## TASK INPUT
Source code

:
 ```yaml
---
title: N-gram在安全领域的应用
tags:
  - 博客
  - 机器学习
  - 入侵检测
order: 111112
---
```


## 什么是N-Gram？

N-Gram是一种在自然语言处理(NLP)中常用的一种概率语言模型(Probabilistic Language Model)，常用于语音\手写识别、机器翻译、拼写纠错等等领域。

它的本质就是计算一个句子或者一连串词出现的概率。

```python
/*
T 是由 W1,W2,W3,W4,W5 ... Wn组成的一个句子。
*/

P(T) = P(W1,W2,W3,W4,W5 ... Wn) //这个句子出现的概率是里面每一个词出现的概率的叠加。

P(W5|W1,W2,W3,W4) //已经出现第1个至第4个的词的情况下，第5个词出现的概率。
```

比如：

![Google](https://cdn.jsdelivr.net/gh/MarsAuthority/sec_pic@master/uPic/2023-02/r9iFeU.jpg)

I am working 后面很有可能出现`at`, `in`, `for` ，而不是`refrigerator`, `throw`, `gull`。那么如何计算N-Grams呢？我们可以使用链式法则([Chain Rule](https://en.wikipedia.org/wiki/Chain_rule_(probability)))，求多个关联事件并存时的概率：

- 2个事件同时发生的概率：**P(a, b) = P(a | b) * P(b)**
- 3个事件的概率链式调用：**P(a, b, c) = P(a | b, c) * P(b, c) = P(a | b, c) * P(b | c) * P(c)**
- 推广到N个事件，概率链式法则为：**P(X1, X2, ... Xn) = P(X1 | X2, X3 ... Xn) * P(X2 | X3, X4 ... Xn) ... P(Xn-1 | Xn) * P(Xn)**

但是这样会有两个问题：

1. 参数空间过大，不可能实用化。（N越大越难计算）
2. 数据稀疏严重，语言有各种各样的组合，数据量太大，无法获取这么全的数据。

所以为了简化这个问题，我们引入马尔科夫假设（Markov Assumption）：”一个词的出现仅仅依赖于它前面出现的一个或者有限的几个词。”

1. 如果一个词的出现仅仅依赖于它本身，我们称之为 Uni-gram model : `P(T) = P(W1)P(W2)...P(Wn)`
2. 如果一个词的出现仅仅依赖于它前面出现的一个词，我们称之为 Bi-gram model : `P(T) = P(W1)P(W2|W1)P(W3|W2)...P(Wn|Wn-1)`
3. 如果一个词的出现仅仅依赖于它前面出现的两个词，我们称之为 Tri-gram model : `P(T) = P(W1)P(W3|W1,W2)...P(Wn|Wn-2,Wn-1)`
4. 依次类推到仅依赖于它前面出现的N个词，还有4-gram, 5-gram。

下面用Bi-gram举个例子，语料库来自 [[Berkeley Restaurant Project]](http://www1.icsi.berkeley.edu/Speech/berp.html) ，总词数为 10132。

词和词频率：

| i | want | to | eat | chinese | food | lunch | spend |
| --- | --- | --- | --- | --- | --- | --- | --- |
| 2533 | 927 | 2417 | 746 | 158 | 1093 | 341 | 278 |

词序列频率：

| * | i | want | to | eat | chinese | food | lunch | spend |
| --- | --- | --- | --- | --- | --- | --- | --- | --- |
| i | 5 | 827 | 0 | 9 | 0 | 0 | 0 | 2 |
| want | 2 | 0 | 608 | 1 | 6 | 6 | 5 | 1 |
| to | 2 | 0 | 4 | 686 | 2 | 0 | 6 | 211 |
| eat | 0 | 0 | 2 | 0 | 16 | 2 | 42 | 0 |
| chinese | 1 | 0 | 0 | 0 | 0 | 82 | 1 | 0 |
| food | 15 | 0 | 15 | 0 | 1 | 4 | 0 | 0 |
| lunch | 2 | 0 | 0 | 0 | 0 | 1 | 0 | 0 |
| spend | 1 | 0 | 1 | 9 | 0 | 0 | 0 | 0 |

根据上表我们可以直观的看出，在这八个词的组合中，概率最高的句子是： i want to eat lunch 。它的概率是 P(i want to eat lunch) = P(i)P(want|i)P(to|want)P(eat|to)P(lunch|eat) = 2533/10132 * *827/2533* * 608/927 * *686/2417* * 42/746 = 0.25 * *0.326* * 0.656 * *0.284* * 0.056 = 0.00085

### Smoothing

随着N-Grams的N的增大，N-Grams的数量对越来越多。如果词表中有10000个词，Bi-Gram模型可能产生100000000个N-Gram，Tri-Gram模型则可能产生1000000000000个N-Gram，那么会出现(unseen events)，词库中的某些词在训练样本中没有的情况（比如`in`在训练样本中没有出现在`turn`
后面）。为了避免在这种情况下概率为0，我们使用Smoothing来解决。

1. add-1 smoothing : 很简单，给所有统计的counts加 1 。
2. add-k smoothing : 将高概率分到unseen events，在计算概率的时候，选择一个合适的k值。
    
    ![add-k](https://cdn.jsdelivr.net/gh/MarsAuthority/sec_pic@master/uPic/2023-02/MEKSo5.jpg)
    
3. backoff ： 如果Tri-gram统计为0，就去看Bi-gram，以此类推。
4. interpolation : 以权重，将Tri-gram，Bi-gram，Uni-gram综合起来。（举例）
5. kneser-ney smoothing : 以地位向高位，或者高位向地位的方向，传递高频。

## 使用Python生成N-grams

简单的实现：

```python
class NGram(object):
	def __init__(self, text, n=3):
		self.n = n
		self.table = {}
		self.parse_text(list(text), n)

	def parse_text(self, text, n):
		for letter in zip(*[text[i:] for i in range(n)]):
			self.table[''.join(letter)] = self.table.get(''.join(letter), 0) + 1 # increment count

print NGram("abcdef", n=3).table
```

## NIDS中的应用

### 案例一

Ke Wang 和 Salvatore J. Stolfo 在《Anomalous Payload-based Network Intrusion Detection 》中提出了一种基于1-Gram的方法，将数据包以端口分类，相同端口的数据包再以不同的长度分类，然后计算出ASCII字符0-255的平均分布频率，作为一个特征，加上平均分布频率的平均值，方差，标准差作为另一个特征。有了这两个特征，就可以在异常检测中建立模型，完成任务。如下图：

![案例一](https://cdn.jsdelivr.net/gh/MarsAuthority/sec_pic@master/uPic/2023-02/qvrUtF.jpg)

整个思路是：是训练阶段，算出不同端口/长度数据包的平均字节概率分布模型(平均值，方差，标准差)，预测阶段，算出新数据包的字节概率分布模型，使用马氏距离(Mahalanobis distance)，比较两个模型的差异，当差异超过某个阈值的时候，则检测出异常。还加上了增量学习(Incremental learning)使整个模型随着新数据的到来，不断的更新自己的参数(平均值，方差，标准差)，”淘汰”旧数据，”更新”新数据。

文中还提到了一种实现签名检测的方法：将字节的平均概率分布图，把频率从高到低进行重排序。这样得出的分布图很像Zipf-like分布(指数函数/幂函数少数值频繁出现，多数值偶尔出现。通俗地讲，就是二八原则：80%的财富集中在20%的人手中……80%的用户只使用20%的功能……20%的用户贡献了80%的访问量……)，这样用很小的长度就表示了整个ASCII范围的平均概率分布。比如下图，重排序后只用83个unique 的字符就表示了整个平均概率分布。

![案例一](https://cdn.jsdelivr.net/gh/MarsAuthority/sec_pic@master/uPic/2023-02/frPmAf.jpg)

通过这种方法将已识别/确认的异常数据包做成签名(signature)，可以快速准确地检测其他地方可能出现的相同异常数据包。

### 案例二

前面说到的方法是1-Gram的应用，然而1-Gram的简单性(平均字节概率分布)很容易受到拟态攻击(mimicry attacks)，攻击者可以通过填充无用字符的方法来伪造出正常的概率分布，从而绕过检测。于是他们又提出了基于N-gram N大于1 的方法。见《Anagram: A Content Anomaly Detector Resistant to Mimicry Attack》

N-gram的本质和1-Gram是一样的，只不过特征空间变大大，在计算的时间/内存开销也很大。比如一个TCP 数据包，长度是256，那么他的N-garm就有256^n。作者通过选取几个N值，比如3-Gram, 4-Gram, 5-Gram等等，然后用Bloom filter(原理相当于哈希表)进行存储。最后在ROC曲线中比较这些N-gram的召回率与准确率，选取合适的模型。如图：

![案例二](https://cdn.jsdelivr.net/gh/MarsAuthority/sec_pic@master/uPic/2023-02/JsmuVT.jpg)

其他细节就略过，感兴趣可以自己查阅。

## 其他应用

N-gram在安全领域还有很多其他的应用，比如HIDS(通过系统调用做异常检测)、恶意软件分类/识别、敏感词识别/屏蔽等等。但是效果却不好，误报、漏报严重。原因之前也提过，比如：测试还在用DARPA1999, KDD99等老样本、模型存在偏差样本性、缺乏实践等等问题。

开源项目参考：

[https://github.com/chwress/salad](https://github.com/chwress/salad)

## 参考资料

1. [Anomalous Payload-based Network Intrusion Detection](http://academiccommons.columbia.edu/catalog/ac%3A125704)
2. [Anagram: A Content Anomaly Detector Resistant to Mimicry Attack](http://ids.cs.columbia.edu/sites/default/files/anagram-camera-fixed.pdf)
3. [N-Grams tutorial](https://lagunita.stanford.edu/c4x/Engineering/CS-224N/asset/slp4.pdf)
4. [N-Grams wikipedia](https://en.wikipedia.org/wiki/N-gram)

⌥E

## EXERCISE PROMPT
Copy the entries above exactly, but only from the line holding "4. interpolation : 以权重，将Tri-gram，Bi-gram，Uni-gram综合起来。（举例）" through the line holding "文中还提到了一种实现签名检测", both included.

## TASK RESPONSE
4. interpolation : 以权重，将Tri-gram，Bi-gram，Uni-gram综合起来。（举例）
5. kneser-ney smoothing : 以地位向高位，或者高位向地位的方向，传递高频。

## 使用Python生成N-grams

简单的实现：

```python
class NGram(object):
	def __init__(self, text, n=3):
		self.n = n
		self.table = {}
		self.parse_text(list(text), n)

	def parse_text(self, text, n):
		for letter in zip(*[text[i:] for i in range(n)]):
			self.table[''.join(letter)] = self.table.get(''.join(letter), 0) + 1 # increment count

print NGram("abcdef", n=3).table
```

## NIDS中的应用

### 案例一

Ke Wang 和 Salvatore J. Stolfo 在《Anomalous Payload-based Network Intrusion Detection 》中提出了一种基于1-Gram的方法，将数据包以端口分类，相同端口的数据包再以不同的长度分类，然后计算出ASCII字符0-255的平均分布频率，作为一个特征，加上平均分布频率的平均值，方差，标准差作为另一个特征。有了这两个特征，就可以在异常检测中建立模型，完成任务。如下图：

![案例一](https://cdn.jsdelivr.net/gh/MarsAuthority/sec_pic@master/uPic/2023-02/qvrUtF.jpg)

整个思路是：是训练阶段，算出不同端口/长度数据包的平均字节概率分布模型(平均值，方差，标准差)，预测阶段，算出新数据包的字节概率分布模型，使用马氏距离(Mahalanobis distance)，比较两个模型的差异，当差异超过某个阈值的时候，则检测出异常。还加上了增量学习(Incremental learning)使整个模型随着新数据的到来，不断的更新自己的参数(平均值，方差，标准差)，”淘汰”旧数据，”更新”新数据。

文中还提到了一种实现签名检测的方法：将字节的平均概率分布图，把频率从高到低进行重排序。这样得出的分布图很像Zipf-like分布(指数函数/幂函数少数值频繁出现，多数值偶尔出现。通俗地讲，就是二八原则：80%的财富集中在20%的人手中……80%的用户只使用20%的功能……20%的用户贡献了80%的访问量……)，这样用很小的长度就表示了整个ASCII范围的平均概率分布。比如下图，重排序后只用83个unique 的字符就表示了整个平均概率分布。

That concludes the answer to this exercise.